> Work task
Your answer must consist of every line from the data below that includes the word "DoxyCompactItemize".

*** Records shown ***

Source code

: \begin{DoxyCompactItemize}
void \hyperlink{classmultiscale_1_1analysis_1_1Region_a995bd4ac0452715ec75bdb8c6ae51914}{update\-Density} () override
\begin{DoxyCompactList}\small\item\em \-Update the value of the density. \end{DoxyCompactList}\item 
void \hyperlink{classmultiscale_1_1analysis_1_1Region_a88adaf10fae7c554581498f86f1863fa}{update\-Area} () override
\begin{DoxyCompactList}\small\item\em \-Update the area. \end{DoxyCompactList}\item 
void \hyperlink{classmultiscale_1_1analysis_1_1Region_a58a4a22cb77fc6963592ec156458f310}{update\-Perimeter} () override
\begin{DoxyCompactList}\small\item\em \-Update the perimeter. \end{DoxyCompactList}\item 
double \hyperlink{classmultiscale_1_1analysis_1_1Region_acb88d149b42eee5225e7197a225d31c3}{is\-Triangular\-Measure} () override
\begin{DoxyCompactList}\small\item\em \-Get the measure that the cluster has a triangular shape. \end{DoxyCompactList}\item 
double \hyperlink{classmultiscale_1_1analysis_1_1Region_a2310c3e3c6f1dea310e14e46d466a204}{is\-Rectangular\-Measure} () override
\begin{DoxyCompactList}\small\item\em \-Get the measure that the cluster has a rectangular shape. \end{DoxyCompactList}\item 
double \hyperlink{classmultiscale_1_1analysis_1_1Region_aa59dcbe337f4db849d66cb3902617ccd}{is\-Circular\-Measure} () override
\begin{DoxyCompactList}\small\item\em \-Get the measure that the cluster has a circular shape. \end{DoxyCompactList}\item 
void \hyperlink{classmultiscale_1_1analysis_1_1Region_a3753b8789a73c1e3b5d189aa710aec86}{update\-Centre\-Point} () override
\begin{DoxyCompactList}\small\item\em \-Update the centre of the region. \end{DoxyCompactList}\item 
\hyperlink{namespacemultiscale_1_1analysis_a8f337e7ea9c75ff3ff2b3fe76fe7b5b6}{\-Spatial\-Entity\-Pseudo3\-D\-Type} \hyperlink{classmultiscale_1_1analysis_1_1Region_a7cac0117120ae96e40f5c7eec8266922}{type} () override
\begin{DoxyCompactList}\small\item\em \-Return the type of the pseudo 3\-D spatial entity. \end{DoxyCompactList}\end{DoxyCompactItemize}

*** End of Records shown ***

> Task answer
: \begin{DoxyCompactItemize}
\begin{DoxyCompactList}\small\item\em \-Return the type of the pseudo 3\-D spatial entity. \end{DoxyCompactList}\end{DoxyCompactItemize}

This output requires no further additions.